ACTION ITEM:
Write out the whole listing below exactly, skipping each picture.

STUDY MATERIAL:
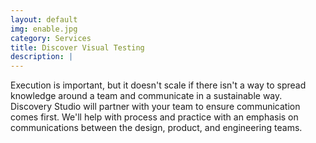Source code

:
```yaml
---
layout: default
img: enable.jpg
category: Services
title: Discover Visual Testing
description: |
---
```


  Execution is important, but it doesn't scale if there isn't a way to spread knowledge around a team and communicate in a sustainable way. Discovery Studio will partner with your team to ensure communication comes first. We'll help with process and practice with an emphasis on communications between the design, product, and engineering teams.

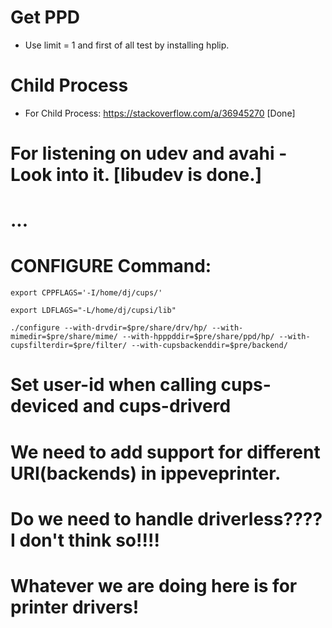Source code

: # Get PPD 
- Use limit = 1 and first of all test by installing hplip.

# Child Process
- For Child Process: https://stackoverflow.com/a/36945270 [Done]

# For listening on udev and avahi - Look into it. [libudev is done.]

# ...

# CONFIGURE Command: 
```
export CPPFLAGS='-I/home/dj/cups/'

export LDFLAGS="-L/home/dj/cupsi/lib"

./configure --with-drvdir=$pre/share/drv/hp/ --with-mimedir=$pre/share/mime/ --with-hpppddir=$pre/share/ppd/hp/ --with-cupsfilterdir=$pre/filter/ --with-cupsbackenddir=$pre/backend/
```

# Set user-id when calling cups-deviced and cups-driverd

# We need to add support for different URI(backends) in ippeveprinter.

# Do we need to handle driverless???? I don't think so!!!!
# Whatever we are doing here is for printer drivers!

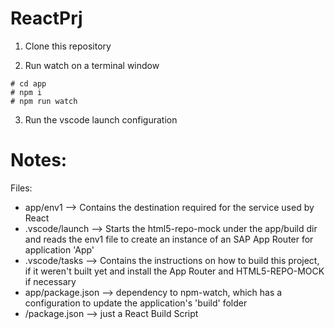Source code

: # ReactPrj

1. Clone this repository

2. Run watch on a terminal window
```
# cd app
# npm i
# npm run watch
```
3. Run the vscode launch configuration

Notes:
=======
Files:
- app/env1 --> Contains the destination required for the service used by React
- .vscode/launch --> Starts the html5-repo-mock under the app/build dir and reads the env1 file to create an instance of an SAP App Router for application 'App'
- .vscode/tasks --> Contains the instructions on how to build this project, if it weren't built yet and install the App Router and HTML5-REPO-MOCK if necessary
- app/package.json --> dependency to npm-watch, which has a configuration to update the application's 'build' folder
- /package.json --> just a React Build Script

COMPLETED TASK:
Source code

:
```yaml
---
layout: default
img: enable.jpg
category: Services
title: Discover Visual Testing
description: |
---
```


  Execution is important, but it doesn't scale if there isn't a way to spread knowledge around a team and communicate in a sustainable way. Discovery Studio will partner with your team to ensure communication comes first. We'll help with process and practice with an emphasis on communications between the design, product, and engineering teams.

Source code

: # Get PPD 
- Use limit = 1 and first of all test by installing hplip.

# Child Process
- For Child Process: https://stackoverflow.com/a/36945270 [Done]

# For listening on udev and avahi - Look into it. [libudev is done.]

# ...

# CONFIGURE Command: 
```
export CPPFLAGS='-I/home/dj/cups/'

export LDFLAGS="-L/home/dj/cupsi/lib"

./configure --with-drvdir=$pre/share/drv/hp/ --with-mimedir=$pre/share/mime/ --with-hpppddir=$pre/share/ppd/hp/ --with-cupsfilterdir=$pre/filter/ --with-cupsbackenddir=$pre/backend/
```

# Set user-id when calling cups-deviced and cups-driverd

# We need to add support for different URI(backends) in ippeveprinter.

# Do we need to handle driverless???? I don't think so!!!!
# Whatever we are doing here is for printer drivers!

Source code

: # ReactPrj

1. Clone this repository

2. Run watch on a terminal window
```
# cd app
# npm i
# npm run watch
```
3. Run the vscode launch configuration

Notes:
=======
Files:
- app/env1 --> Contains the destination required for the service used by React
- .vscode/launch --> Starts the html5-repo-mock under the app/build dir and reads the env1 file to create an instance of an SAP App Router for application 'App'
- .vscode/tasks --> Contains the instructions on how to build this project, if it weren't built yet and install the App Router and HTML5-REPO-MOCK if necessary
- app/package.json --> dependency to npm-watch, which has a configuration to update the application's 'build' folder
- /package.json --> just a React Build Script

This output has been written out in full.